Neurocognitive outcomes decades after treatment for childhood acute lymphoblastic leukemia: a report from the St Jude lifetime cohort study

Abstract

Purpose: To determine rates, patterns, and predictors of neurocognitive impairment in adults decades after treatment for childhood acute lymphoblastic leukemia (ALL).

Patients and methods: Survivors of childhood ALL treated at St Jude Children's Research Hospital who were still alive at 10 or more years after diagnosis and were age ≥ 18 years were recruited for neurocognitive testing. In all, 1,014 survivors were eligible, 738 (72.8%) agreed to participate, and 567 (76.8%) of these were evaluated. Mean age was 33 years; mean time since diagnosis was 26 years. Medical record abstraction was performed for data on doses of cranial radiation therapy (CRT) and cumulative chemotherapy. Multivariable modeling was conducted and glmulti package was used to select the best model with minimum Akaike information criterion.

Results: Impairment rates across neurocognitive domains ranged from 28.6% to 58.9%, and those treated with chemotherapy only demonstrated increased impairment in all domains (all P values < .006). In survivors who received no CRT, dexamethasone was associated with impaired attention (relative risk [RR], 2.12; 95% CI, 1.11 to 4.03) and executive function (RR, 2.42; 95% CI, 1.20 to 4.91). The impact of CRT was dependent on young age at diagnosis for intelligence, academic, and memory functions. Risk for executive function problems increased with survival time in a CRT dose-dependent fashion. In all survivors, self-reported behavior problems increased by 5% (RR, 1.05; 95% CI, 1.01 to 1.09) with each year from diagnosis. Impairment was associated with reduced educational attainment and unemployment.

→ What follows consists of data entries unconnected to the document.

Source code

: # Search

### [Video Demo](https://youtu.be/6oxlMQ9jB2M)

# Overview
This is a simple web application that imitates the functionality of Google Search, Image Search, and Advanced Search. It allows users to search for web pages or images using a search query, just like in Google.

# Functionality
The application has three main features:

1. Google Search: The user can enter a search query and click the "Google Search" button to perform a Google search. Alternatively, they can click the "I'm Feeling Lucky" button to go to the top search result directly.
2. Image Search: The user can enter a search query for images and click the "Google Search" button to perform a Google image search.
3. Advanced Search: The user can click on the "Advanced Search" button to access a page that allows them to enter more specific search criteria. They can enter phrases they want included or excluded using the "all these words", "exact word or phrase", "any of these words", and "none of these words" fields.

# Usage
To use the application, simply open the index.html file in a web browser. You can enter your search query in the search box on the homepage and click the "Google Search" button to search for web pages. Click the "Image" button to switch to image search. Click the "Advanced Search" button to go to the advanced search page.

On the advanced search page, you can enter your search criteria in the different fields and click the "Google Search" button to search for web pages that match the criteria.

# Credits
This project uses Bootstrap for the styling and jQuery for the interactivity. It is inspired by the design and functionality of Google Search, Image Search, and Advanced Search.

Conclusion: This study demonstrates persistent and significant neurocognitive impairment in adult survivors of childhood ALL and warrants ongoing monitoring of brain health to facilitate successful adult development and to detect early onset of decline as survivors mature.

Fig 1.

Percentage of survivors with severe impairment across eight domains of neurocognitive function. Rates are presented by treatment exposure (no cranial radiation therapy [CRT], 18-Gy CRT, and 24-Gy CRT) within three groupings of current age (< 30, 30 to 35, and ≥ 36 years old). No data are presented for the no-CRT group at ≥ 36 years of age and the 24-Gy CRT group at age younger than 30 years because of few survivors being in these cells. The dotted line at the bottom of the figure represents the expected level of severe impairment in the general population.

Fig 2.

(A) Relative risk for severe neurocognitive impairment in academic skills and memory by age at diagnosis and dose of cranial radiation therapy (CRT). (B) Relative risk for severe neurocognitive impairment in executive function by time since diagnosis and dose of CRT. For each dose grouping of CRT (18 Gy or 24 Gy), relative risk is calculated in reference to the no-CRT group, which is represented by the solid back horizontal line.